Grundsätzliches

 

Johannes Hertrampf - 28.09.2013

 

 

Es wird immer offensichtlicher: der Opposition fehlt eine eigene Philosophie. Das hat zur Folge, dass die Kritik nicht über eine perspektivische Weite verfügt und damit eine historische Aufgabe sichtbar wird, sondern sich auf diese und jene Schwächen der Regierung begrenzt. Die Opposition hält sich an politische Grenzen. Bundestagssitzungen sind bestenfalls deklamatorische Attacken, aber keine grundsätzlichen programmatischen Auseinandersetzungen.

 

 

Deshalb werden von der Regierung die Einwände regelmäßig ignoriert. Sie bleibt bei ihrem Kurs und schafft eine Tatsache nach der anderen, die sie sich im Nachhinein vom Bundestag bestätigen lässt. Als der NSA-Skandal bekannt wurde und einige deutsche Politiker sich empört gaben, löste das in den USA Verwunderung aus. Solche Spielereien passen nicht zur Vasallenrolle. Dieser Vasallenstatus, den auch die Opposition trägt, ist der größte Makel des deutschen Bundestages - einem anderen Herrn zu dienen als dem deutschen Volk. Latent gibt es über diesen Zustand in der Bevölkerung Unmut.

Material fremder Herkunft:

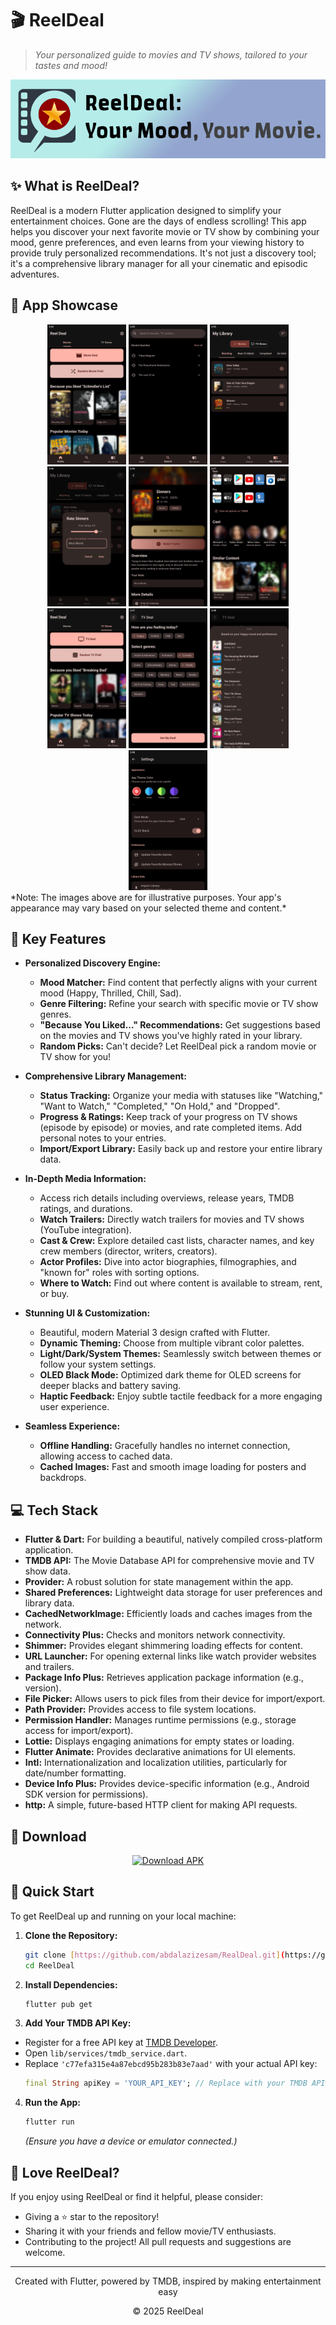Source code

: # 🎬 ReelDeal

> *Your personalized guide to movies and TV shows, tailored to your tastes and mood!*

![ReelDeal Banner](assets/reeldeal%20banner.png)

## ✨ What is ReelDeal?

ReelDeal is a modern Flutter application designed to simplify your entertainment choices. Gone are the days of endless scrolling! This app helps you discover your next favorite movie or TV show by combining your mood, genre preferences, and even learns from your viewing history to provide truly personalized recommendations. It's not just a discovery tool; it's a comprehensive library manager for all your cinematic and episodic adventures.

## 📱 App Showcase

<div align="center">
  <img src="assets/screenshots/reeldealscreenshots%20(1).png" width="25%"/>
  <img src="assets/screenshots/reeldealscreenshots%20(2).png" width="25%"/> 
  <img src="assets/screenshots/reeldealscreenshots%20(3).png" width="25%"/>
  <img src="assets/screenshots/reeldealscreenshots%20(4).png" width="25%"/>
  <img src="assets/screenshots/reeldealscreenshots%20(5).png" width="25%"/>
  <img src="assets/screenshots/reeldealscreenshots%20(6).png" width="25%"/>
  <img src="assets/screenshots/reeldealscreenshots%20(7).png" width="25%"/>
  <img src="assets/screenshots/reeldealscreenshots%20(8).png" width="25%"/>
  <img src="assets/screenshots/reeldealscreenshots%20(9).png"  width="25%"/>
  <img src="assets/screenshots/reeldealscreenshots%20(10).png" width="25%" />
</div>
*Note: The images above are for illustrative purposes. Your app's appearance may vary based on your selected theme and content.*

## 🚀 Key Features

* **Personalized Discovery Engine:**
   * **Mood Matcher:** Find content that perfectly aligns with your current mood (Happy, Thrilled, Chill, Sad).
   * **Genre Filtering:** Refine your search with specific movie or TV show genres.
   * **"Because You Liked..." Recommendations:** Get suggestions based on the movies and TV shows you've highly rated in your library.
   * **Random Picks:** Can't decide? Let ReelDeal pick a random movie or TV show for you!

* **Comprehensive Library Management:**
   * **Status Tracking:** Organize your media with statuses like "Watching," "Want to Watch," "Completed," "On Hold," and "Dropped".
   * **Progress & Ratings:** Keep track of your progress on TV shows (episode by episode) or movies, and rate completed items. Add personal notes to your entries.
   * **Import/Export Library:** Easily back up and restore your entire library data.

* **In-Depth Media Information:**
   * Access rich details including overviews, release years, TMDB ratings, and durations.
   * **Watch Trailers:** Directly watch trailers for movies and TV shows (YouTube integration).
   * **Cast & Crew:** Explore detailed cast lists, character names, and key crew members (director, writers, creators).
   * **Actor Profiles:** Dive into actor biographies, filmographies, and "known for" roles with sorting options.
   * **Where to Watch:** Find out where content is available to stream, rent, or buy.

* **Stunning UI & Customization:**
   * Beautiful, modern Material 3 design crafted with Flutter.
   * **Dynamic Theming:** Choose from multiple vibrant color palettes.
   * **Light/Dark/System Themes:** Seamlessly switch between themes or follow your system settings.
   * **OLED Black Mode:** Optimized dark theme for OLED screens for deeper blacks and battery saving.
   * **Haptic Feedback:** Enjoy subtle tactile feedback for a more engaging user experience.

* **Seamless Experience:**
   * **Offline Handling:** Gracefully handles no internet connection, allowing access to cached data.
   * **Cached Images:** Fast and smooth image loading for posters and backdrops.

## 💻 Tech Stack

* **Flutter & Dart:** For building a beautiful, natively compiled cross-platform application.
* **TMDB API:** The Movie Database API for comprehensive movie and TV show data.
* **Provider:** A robust solution for state management within the app.
* **Shared Preferences:** Lightweight data storage for user preferences and library data.
* **CachedNetworkImage:** Efficiently loads and caches images from the network.
* **Connectivity Plus:** Checks and monitors network connectivity.
* **Shimmer:** Provides elegant shimmering loading effects for content.
* **URL Launcher:** For opening external links like watch provider websites and trailers.
* **Package Info Plus:** Retrieves application package information (e.g., version).
* **File Picker:** Allows users to pick files from their device for import/export.
* **Path Provider:** Provides access to file system locations.
* **Permission Handler:** Manages runtime permissions (e.g., storage access for import/export).
* **Lottie:** Displays engaging animations for empty states or loading.
* **Flutter Animate:** Provides declarative animations for UI elements.
* **Intl:** Internationalization and localization utilities, particularly for date/number formatting.
* **Device Info Plus:** Provides device-specific information (e.g., Android SDK version for permissions).
* **http:** A simple, future-based HTTP client for making API requests.

## 📲 Download

<div align="center">
  <a href="https://github.com/abdalazizesam/RealDeal/releases/download/v1.4.0/ReelDealv1.4.0.apk">
    <img src="https://i.ibb.co/zVQDK09g/apk.png" alt="Download APK" />
  </a>
</div>

## 🏁 Quick Start

To get ReelDeal up and running on your local machine:

1.  **Clone the Repository:**
    ```bash
    git clone [https://github.com/abdalazizesam/RealDeal.git](https://github.com/abdalazizesam/RealDeal.git)
    cd ReelDeal
    ```

2.  **Install Dependencies:**
    ```bash
    flutter pub get
    ```

3.  **Add Your TMDB API Key:**
   * Register for a free API key at [TMDB Developer](https://www.themoviedb.org/documentation/api).
   * Open `lib/services/tmdb_service.dart`.
   * Replace `'c77efa315e4a87ebcd95b283b83e7aad'` with your actual API key:
       ```dart
       final String apiKey = 'YOUR_API_KEY'; // Replace with your TMDB API Key
       ```

4.  **Run the App:**
    ```bash
    flutter run
    ```
    *(Ensure you have a device or emulator connected.)*

## 💖 Love ReelDeal?

If you enjoy using ReelDeal or find it helpful, please consider:
* Giving a ⭐ star to the repository!
* Sharing it with your friends and fellow movie/TV enthusiasts.
* Contributing to the project! All pull requests and suggestions are welcome.

---

<div align="center">
  <p>Created with Flutter, powered by TMDB, inspired by making entertainment easy</p>
  <p>© 2025 ReelDeal</p>
</div>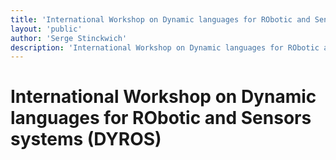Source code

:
 ```yaml
---
title: 'International Workshop on Dynamic languages for RObotic and Sensors systems (DYROS 2010)'
layout: 'public'
author: 'Serge Stinckwich'
description: 'International Workshop on Dynamic languages for RObotic and Sensors systems (DYROS 2010)'
---
```

# International Workshop on Dynamic languages for RObotic and Sensors systems (DYROS)
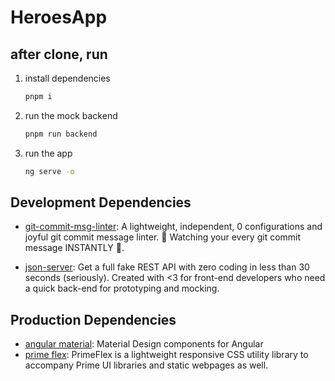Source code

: # HeroesApp

## after clone, run

1. install dependencies

   ```sh
   pnpm i
   ```

2. run the mock backend

   ```sh
   pnpm run backend
   ```

3. run the app

   ```sh
   ng serve -o
   ```

## Development Dependencies

- [git-commit-msg-linter](https://www.npmjs.com/package/git-commit-msg-linter): A lightweight, independent, 0 configurations and joyful git commit message linter.
  👀 Watching your every git commit message INSTANTLY 🚀.

- [json-server](https://www.npmjs.com/package/json-server): Get a full fake REST API with zero coding in less than 30 seconds (seriously). Created with <3 for front-end developers who need a quick back-end for prototyping and mocking.

## Production Dependencies

- [angular material](https://material.angular.io/): Material Design components for Angular
- [prime flex](https://www.primefaces.org/primeflex/): PrimeFlex is a lightweight responsive CSS utility library to accompany Prime UI libraries and static webpages as well.
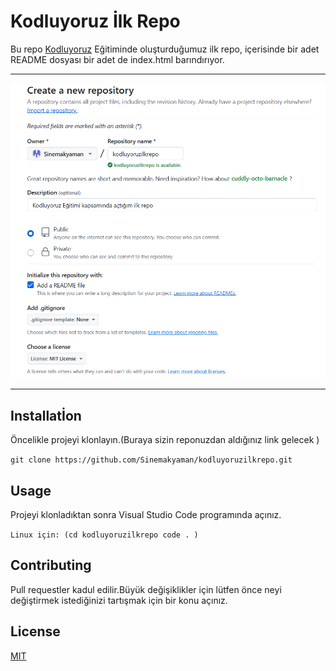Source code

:# Kodluyoruz İlk Repo 

Bu repo [Kodluyoruz](Front-End) Eğitiminde oluşturduğumuz ilk repo, içerisinde bir adet README dosyası bir adet de index.html barındırıyor.

--------------------------------------------------------------

<!-- /code_chunk_output -->

![alt text](image.png)
***


## Installatİon 

Öncelikle projeyi klonlayın.(Buraya sizin reponuzdan aldığınız link gelecek )

```git clone https://github.com/Sinemakyaman/kodluyoruzilkrepo.git```

## Usage 
Projeyi klonladıktan sonra Visual Studio Code programında açınız.

```Linux için: (cd kodluyoruzilkrepo code . )```

## Contributing

Pull requestler kadul edilir.Büyük değişiklikler için lütfen önce neyi değiştirmek istediğinizi tartışmak için bir konu açınız. 

## License 

[MIT](https://choosealicense.com/licenses/mit/)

Die Erwartung an die Opposition schwindet jedoch, denn nach jeder aufflackernden Hoffnung, sie könnte nationale Interessen vertreten, Stichworte Bankenrettungspakete und ESM, zog sie den Kopf ein. Die Opposition vertritt keine anderen politischen Inhalte. Sie modifiziert nur die Regierungspolitik. Sie wacht darüber, dass die unzufriedenen Bürger nicht systemkritisch werden.

 

 

Nun kann man daraus den Schluss ziehen - und die offizielle Politik tut das, dass der Regierungskurs unter den gegebenen Bedingungen der einzig richtige ist, weil alle Kritik an ihr abperlt. Aber man kann daraus auch den Schluss ziehen, dass die Opposition nicht über die richtige Einstellung verfügt. Wir meinen damit, dass sie nicht die schweren Verstöße der Regierung gegen das Grundgesetz und gegen die Lebensgrundlagen des deutschen Volkes in den Mittelpunkt ihrer Kritik stellt. Dieses Versagen kaschiert sie mit staatsbürgerlicher Verantwortung. Das Volksinteresse ist nicht ihr Handlungsmotiv. Soweit zur parlamentarischen Opposition.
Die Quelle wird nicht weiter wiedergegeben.